What you will do: What lines of the data hold the string "assets"? Pull each one out.

[[ Input data, beginning ]]

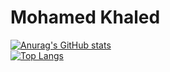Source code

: # Mohamed Khaled

[![Anurag's GitHub stats](https://github-readme-stats.vercel.app/api?username=bojo500&anuraghazra&layout=compact&show_icons=true&theme=dark)](https://github.com/anuraghazra/github-readme-stats)
<br>
[![Top Langs](https://github-readme-stats.vercel.app/api/top-langs/?username=bojo500&anuraghazra&layout=compact&show_icons=true&theme=dark)](https://github.com/anuraghazra/github-readme-stats)

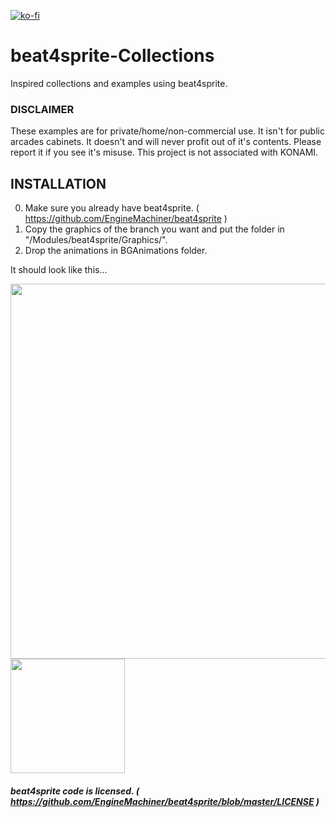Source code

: [![ko-fi](https://ko-fi.com/img/githubbutton_sm.svg)](https://ko-fi.com/W7W32691S)

# beat4sprite-Collections

Inspired collections and examples using beat4sprite.

### DISCLAIMER

These examples are for private/home/non-commercial use.
It isn't for public arcades cabinets.
It doesn't and will never profit out of it's contents.
Please report it if you see it's misuse.
This project is not associated with KONAMI.

## INSTALLATION

  0. Make sure you already have beat4sprite. ( https://github.com/EngineMachiner/beat4sprite )
  1. Copy the graphics of the branch you want and put the folder in "/Modules/beat4sprite/Graphics/".
  2. Drop the animations in BGAnimations folder.

It should look like this...

<img src=https://github.com/EngineMachiner/beat4sprite-Collections/assets/15896027/a6a92812-5603-4911-9683-09da30e8c72c width=600>
<img src=https://github.com/EngineMachiner/beat4sprite-Collections/assets/15896027/780786c8-3d4d-4928-b290-00616127d676 width=183>
<br>

##### beat4sprite code is licensed. ( https://github.com/EngineMachiner/beat4sprite/blob/master/LICENSE )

[[ Input data, end ]]

Result:
<img src=https://github.com/EngineMachiner/beat4sprite-Collections/assets/15896027/a6a92812-5603-4911-9683-09da30e8c72c width=600>
<img src=https://github.com/EngineMachiner/beat4sprite-Collections/assets/15896027/780786c8-3d4d-4928-b290-00616127d676 width=183>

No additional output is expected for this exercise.